Once you find the line with "Port objektu v RMI registrech. POVINNÉ" in the data that follows, repeat it and every line after it exactly, through the line with "java -jar ../target/NodeImpl-jar-with-dependencies.jar -n Node2".

─── SUPPLIED MATERIAL ───

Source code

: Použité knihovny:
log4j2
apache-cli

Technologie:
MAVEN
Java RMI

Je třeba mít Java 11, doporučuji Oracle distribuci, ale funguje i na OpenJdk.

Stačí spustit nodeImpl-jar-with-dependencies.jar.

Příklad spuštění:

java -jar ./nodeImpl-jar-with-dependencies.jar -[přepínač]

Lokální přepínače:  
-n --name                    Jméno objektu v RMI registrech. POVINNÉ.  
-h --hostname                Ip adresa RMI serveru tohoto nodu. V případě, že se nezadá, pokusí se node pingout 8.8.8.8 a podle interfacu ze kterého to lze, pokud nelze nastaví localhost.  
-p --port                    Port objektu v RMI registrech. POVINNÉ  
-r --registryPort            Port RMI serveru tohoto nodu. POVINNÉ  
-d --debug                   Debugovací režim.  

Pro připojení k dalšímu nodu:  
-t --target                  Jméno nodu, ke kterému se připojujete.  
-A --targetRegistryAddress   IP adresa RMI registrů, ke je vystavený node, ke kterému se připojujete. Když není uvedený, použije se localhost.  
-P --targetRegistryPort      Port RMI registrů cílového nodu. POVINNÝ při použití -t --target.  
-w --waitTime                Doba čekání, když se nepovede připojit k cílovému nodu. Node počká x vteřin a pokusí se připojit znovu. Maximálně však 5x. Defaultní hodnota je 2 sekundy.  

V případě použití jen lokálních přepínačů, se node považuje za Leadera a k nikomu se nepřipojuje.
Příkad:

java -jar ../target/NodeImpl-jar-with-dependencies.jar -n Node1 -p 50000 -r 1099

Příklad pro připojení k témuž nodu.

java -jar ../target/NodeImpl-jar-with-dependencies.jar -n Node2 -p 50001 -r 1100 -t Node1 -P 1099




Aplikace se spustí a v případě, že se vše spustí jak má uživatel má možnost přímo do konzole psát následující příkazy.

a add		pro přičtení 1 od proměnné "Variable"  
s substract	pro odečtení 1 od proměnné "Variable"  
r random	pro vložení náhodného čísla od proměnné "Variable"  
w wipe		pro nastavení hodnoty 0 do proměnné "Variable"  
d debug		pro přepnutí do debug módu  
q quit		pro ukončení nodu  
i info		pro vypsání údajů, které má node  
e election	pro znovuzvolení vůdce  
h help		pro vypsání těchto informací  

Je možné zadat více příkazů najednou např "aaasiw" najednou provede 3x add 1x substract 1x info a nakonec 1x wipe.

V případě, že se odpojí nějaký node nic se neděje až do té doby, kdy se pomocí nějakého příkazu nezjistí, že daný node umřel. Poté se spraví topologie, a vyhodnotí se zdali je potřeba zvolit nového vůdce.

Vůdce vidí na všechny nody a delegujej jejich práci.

───

● **RESPONSE AREA**:
-p --port                    Port objektu v RMI registrech. POVINNÉ  
-r --registryPort            Port RMI serveru tohoto nodu. POVINNÉ  
-d --debug                   Debugovací režim.  

Pro připojení k dalšímu nodu:  
-t --target                  Jméno nodu, ke kterému se připojujete.  
-A --targetRegistryAddress   IP adresa RMI registrů, ke je vystavený node, ke kterému se připojujete. Když není uvedený, použije se localhost.  
-P --targetRegistryPort      Port RMI registrů cílového nodu. POVINNÝ při použití -t --target.  
-w --waitTime                Doba čekání, když se nepovede připojit k cílovému nodu. Node počká x vteřin a pokusí se připojit znovu. Maximálně však 5x. Defaultní hodnota je 2 sekundy.  

V případě použití jen lokálních přepínačů, se node považuje za Leadera a k nikomu se nepřipojuje.
Příkad:

java -jar ../target/NodeImpl-jar-with-dependencies.jar -n Node1 -p 50000 -r 1099

Příklad pro připojení k témuž nodu.

java -jar ../target/NodeImpl-jar-with-dependencies.jar -n Node2 -p 50001 -r 1100 -t Node1 -P 1099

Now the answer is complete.